Please give "I, Monster" a read, and if you like it, go to Amazon and give it a positive review.  You never know where this could lead with a little help.  Thanks in advance.

Here's a quick synopsis of the story:

Seventeen year-old Shelby is the same age her mother was when she was kidnapped, raped and imprisoned by the man who would become Shelby's father.  Believing she has "a monster's cold, blue blood pulsing" through her veins, Shelby now lives her life as an outsider, but when she notices a car stopping alongside a classmate on the way home from school, she has a chance to change the outcome, and maybe herself.

A New Poem

I'm in a bit of a pissy mood tonight, and when you're in a pissy mood, sometimes there's nothing better than a poem.


Guy A and Guy B


I sat on the couch in your parents’ living room.

You sat in the chair across from me.

I said I wanted to ask you out before anyone else did,

because I’d heard some other guys were thinking about it;

I had to beat them to the punch.

And you said yes, but you had to wonder,

and I knew you had to wonder,

“Who are the other guys?”

And after we watched Tom Hanks do his best with subpar material,

we ate crab legs,

and you must have been thinking,

“Where would Guy A and Guy B have taken me?  A place that serves duck and lamb instead?”

I eat duck and lamb now.  But I grew up eating meatloaf and mashed potatoes.

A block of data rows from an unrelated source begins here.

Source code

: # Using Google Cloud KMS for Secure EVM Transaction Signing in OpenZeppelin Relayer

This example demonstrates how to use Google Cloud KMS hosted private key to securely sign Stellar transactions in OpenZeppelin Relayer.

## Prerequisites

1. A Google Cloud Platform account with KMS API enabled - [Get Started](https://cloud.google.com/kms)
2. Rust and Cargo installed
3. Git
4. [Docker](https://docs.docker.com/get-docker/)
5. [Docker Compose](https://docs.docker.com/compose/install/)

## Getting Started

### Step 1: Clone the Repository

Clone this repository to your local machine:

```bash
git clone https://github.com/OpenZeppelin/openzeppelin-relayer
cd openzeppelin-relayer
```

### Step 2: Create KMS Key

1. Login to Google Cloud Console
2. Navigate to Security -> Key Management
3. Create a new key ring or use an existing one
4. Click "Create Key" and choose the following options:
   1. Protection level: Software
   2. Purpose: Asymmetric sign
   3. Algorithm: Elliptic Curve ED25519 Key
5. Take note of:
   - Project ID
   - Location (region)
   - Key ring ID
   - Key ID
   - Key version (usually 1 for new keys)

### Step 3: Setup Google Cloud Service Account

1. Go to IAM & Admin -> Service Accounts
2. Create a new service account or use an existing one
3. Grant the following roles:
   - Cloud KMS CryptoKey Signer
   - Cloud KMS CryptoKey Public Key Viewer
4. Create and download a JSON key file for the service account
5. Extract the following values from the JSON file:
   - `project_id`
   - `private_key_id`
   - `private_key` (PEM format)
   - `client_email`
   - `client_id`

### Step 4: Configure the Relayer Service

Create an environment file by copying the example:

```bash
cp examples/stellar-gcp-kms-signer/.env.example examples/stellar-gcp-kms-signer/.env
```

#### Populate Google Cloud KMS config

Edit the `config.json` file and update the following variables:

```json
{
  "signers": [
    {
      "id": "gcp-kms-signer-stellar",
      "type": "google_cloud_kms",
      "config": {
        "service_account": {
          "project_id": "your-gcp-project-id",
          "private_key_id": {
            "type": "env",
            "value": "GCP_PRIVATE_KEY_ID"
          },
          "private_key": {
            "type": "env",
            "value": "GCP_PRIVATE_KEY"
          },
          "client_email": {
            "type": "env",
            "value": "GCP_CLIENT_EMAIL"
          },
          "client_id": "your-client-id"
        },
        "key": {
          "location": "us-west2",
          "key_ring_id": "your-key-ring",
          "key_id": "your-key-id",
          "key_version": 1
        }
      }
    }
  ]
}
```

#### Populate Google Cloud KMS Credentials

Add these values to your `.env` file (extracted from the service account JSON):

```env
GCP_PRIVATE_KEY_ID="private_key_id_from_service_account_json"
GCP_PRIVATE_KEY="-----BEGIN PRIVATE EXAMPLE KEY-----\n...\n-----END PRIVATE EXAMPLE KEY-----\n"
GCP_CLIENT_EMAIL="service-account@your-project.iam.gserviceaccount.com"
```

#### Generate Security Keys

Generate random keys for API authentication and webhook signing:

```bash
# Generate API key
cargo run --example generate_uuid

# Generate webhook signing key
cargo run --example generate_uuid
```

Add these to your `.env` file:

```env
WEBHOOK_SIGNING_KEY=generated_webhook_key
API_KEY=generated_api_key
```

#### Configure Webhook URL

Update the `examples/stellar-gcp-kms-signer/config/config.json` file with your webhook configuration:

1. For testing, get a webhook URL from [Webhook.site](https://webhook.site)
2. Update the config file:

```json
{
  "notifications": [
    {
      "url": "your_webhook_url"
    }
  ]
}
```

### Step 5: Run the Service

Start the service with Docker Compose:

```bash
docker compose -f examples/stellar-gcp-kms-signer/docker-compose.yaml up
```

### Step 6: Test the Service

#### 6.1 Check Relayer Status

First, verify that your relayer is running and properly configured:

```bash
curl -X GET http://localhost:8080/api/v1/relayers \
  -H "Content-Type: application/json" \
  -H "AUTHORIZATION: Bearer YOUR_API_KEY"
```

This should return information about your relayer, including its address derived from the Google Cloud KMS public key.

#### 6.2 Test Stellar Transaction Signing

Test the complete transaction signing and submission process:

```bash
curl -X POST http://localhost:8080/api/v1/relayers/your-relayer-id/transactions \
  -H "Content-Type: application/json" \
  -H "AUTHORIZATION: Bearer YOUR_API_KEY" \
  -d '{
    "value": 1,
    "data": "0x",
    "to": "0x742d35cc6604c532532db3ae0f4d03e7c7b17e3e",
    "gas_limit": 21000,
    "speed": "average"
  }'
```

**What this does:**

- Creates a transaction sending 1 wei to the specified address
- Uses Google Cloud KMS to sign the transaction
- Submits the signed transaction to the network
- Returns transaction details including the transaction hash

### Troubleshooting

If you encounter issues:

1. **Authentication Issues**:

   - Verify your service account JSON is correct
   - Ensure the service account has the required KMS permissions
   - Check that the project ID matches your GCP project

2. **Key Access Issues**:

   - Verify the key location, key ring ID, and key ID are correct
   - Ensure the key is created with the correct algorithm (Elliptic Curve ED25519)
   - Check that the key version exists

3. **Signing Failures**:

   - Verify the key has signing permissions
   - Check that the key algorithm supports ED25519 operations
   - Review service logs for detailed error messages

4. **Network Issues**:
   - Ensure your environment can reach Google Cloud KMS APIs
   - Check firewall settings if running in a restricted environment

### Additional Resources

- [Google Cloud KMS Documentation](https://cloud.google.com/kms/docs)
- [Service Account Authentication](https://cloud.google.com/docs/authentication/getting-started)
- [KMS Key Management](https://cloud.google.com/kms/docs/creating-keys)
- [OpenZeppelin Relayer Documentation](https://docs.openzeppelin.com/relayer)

For me, crab was a stretch.

You’re lucky I didn’t take you to a place that served

scalloped potatoes and ham.  That was a staple in my home.

So was beef stroganoff.

And tuna casserole.

For you, I ordered bottom dwellers.

By comparisson, a delicacy.

When I graduated, you wrote me a letter and got me a pen.

It was engraved.

And I wondered, “What did you get for Guy A and Guy B?”